Bhopal verdict review a judicial compulsion: Apex court told

New Delhi, April 19 (IANS) The Supreme Court was Tuesday told that the Bhopal gas tragedy case fell in the rarest of rare category and the court must remove all obstacles so that the perpetrators of the disaster that left thousands dead and maimed get punishment in tune with their crime.

“To perpetuate errors (in judgment) is no virtue and to correct it is the compulsion of judicial conscience,” Attorney General G. Vahanvati told the apex court bench of Chief Justice S.H. Kapadia, Justice Altamas Kabir, Justice R.V. Raveendran, Justice B. Sudershan Reddy and Justice Aftab Alam.

When Chief Justice Kapadia asked if the judges had the power to set aside the verdict, Vahanvati said “to the extent obstacles are removed, they are enough for consideration”.

The court query came during the hearing of a curative petition of the central government that sought review of the apex court’s Sep 13, 1996 verdict in the case.

By that verdict, the apex court had quashed the framing of charges against Keshub Mahindra and six other senior officials of Union Carbide India Ltd for committing culpable homicide not amounting to murder which attracted the maximum imprisonment of ten years.

The Central Bureau of Investigation (CBI) has moved the apex court by way of curative petition seeking enhancement of charges and prosecution of the accused for committing the offence of culpable homicide not amounting to murder.

The court is hearing arguments on the maintainability of the curative petition by the investigating agency.

Assailing the 1996 verdict that diluted the charges against Keshub Mahindra and six others, Vahanvati told the court that there was a “disconnect” between one paragraph of that judgment with another.

He said the impugned judgment referred to the charge sheet which noted that the accused knew the “defective functioning of the plant” and had the “knowledge that such running of the plant was likely to cause death”. However, when it came to reasoning that was completely missed out, the attorney general said.

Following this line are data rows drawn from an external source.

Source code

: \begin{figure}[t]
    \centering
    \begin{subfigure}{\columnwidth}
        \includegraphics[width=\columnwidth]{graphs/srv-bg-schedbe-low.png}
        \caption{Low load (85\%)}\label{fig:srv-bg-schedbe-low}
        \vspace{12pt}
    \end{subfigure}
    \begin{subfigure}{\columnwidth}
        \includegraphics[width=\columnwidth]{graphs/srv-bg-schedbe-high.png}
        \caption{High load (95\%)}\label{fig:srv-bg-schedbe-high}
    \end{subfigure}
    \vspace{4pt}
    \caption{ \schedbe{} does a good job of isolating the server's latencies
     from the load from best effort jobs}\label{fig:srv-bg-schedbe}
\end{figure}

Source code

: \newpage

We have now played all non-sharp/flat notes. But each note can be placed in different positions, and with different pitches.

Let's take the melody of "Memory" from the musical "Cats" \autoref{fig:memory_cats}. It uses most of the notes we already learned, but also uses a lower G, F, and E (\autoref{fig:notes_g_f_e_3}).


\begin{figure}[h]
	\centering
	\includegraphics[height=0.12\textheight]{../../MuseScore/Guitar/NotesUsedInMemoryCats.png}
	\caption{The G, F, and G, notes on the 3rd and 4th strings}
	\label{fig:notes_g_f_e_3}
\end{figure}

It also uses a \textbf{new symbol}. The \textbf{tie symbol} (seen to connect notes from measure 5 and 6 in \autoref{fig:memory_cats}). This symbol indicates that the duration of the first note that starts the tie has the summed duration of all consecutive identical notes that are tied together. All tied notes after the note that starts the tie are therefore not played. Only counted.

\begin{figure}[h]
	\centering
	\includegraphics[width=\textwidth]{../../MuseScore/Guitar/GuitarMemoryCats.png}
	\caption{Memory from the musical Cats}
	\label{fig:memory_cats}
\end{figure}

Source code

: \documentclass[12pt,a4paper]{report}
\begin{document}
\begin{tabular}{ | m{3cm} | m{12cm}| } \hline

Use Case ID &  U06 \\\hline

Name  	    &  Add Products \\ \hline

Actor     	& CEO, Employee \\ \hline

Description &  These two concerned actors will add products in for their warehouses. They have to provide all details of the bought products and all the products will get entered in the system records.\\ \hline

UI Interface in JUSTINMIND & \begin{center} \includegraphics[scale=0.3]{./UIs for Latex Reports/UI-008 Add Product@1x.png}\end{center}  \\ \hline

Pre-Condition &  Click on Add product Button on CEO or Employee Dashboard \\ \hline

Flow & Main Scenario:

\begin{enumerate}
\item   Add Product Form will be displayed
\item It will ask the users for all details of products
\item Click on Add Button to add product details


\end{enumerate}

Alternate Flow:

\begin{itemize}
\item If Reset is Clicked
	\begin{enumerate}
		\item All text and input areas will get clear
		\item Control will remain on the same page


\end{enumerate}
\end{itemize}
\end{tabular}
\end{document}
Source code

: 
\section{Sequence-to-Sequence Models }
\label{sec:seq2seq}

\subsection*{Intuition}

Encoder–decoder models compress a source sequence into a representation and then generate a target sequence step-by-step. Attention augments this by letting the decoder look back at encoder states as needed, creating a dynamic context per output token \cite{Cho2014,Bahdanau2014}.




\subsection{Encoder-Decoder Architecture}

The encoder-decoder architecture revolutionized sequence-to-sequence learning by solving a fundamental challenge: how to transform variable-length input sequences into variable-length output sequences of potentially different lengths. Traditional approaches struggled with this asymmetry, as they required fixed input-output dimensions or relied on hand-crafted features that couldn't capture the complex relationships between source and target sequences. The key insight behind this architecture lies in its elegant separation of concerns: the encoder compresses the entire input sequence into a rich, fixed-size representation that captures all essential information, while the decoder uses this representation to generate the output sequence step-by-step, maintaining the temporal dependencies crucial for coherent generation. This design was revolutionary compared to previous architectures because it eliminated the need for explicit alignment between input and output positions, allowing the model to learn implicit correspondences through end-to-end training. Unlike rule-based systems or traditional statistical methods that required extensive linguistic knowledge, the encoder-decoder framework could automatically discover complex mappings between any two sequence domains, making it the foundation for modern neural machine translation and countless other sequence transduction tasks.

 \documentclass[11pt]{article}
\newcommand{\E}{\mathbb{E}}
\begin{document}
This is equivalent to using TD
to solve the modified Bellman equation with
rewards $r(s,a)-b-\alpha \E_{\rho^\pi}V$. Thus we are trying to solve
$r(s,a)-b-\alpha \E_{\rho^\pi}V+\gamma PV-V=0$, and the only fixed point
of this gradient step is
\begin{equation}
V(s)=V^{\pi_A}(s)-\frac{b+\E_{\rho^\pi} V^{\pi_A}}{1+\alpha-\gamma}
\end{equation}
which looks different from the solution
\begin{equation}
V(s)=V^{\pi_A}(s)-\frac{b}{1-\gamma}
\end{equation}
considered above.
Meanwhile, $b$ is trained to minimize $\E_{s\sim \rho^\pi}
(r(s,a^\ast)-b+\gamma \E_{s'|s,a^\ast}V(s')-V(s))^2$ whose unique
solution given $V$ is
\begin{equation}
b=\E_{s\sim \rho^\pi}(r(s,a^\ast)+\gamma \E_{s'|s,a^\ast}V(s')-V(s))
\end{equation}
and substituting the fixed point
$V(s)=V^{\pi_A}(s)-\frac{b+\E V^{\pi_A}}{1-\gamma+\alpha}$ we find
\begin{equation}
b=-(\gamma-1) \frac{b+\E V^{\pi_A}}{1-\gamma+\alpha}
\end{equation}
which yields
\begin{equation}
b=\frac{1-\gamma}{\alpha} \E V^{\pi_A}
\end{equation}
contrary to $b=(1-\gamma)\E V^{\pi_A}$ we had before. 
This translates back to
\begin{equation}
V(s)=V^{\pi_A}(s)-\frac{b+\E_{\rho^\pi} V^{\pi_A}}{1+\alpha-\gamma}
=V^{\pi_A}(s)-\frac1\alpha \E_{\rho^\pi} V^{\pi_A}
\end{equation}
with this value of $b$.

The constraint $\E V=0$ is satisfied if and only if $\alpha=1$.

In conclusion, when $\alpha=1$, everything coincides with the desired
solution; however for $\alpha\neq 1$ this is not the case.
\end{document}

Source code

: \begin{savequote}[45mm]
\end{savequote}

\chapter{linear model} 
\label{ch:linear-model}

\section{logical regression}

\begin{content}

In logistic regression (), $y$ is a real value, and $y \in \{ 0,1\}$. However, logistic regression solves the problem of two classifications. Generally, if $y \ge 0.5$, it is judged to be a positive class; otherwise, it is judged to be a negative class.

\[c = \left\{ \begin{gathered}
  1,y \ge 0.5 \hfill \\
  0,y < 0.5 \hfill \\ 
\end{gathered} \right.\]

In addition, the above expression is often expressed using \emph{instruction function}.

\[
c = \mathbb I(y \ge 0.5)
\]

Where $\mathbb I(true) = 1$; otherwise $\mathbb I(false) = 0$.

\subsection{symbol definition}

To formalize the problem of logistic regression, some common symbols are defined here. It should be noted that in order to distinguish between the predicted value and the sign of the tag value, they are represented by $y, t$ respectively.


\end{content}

Vahanvati pointed to the “discrepancy in the approach and the patent contradiction” when the impugned judgment came to the conclusion directing the trial of the accused for the offence of causing death due to negligence.

Appearing for Keshub Mahindra, senior counsel Harish Salve told the court that the curative petition was not maintainable as in 1996 the apex court had decided the issue on merits and it could not be revisited.

He said that if the court decides to set aside the impugned verdict, then the trial would take place de novo and would be time consuming. Salve would continue with his arguments on Wednesday.

Additional Solicitor General Vivek Tanka, who dealt with the trial court verdict, said if the trial had to be held afresh it should be on day to day basis so that any possibility of delay is removed.

The Union Carbide disaster, in which poisonous methyl isocyanate (MIC) gas leaked from the plant on the night of Dec 2-3, 1984, killed 3,000 people instantly and 25,000 over the years. It also affected about 100,000 people that night and estimates are that more than 500,000 continue to suffer from ill effects of the gas till date.